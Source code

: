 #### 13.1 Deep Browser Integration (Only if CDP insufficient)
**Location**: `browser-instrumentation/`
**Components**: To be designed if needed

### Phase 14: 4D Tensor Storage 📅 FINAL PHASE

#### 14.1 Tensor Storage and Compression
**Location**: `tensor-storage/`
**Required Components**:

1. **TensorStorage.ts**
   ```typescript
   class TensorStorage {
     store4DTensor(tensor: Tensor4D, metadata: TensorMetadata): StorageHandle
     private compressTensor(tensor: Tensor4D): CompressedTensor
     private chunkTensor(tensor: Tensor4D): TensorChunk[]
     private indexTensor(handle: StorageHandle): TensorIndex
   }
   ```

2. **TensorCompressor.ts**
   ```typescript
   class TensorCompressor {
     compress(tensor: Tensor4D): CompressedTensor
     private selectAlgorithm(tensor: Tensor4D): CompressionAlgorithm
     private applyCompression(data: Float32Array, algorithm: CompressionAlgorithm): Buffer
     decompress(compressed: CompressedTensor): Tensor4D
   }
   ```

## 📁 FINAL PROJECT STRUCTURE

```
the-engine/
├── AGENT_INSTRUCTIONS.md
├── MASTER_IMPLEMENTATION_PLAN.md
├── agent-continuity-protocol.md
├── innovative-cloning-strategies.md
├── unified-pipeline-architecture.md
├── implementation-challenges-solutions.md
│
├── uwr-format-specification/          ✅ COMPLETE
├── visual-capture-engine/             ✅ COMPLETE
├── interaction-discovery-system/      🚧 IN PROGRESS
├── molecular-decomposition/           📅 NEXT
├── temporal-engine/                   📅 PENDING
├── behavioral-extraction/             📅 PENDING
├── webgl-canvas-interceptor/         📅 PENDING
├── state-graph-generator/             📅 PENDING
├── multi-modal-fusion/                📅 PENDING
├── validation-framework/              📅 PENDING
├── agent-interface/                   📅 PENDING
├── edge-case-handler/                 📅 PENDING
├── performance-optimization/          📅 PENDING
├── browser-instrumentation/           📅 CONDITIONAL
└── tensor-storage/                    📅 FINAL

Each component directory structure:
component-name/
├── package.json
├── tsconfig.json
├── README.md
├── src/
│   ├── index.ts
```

* [What needs to be done] Scan the records for the word "Location", and copy each line where it is found.

* [Problem solution]
**Location**: `browser-instrumentation/`
**Location**: `tensor-storage/`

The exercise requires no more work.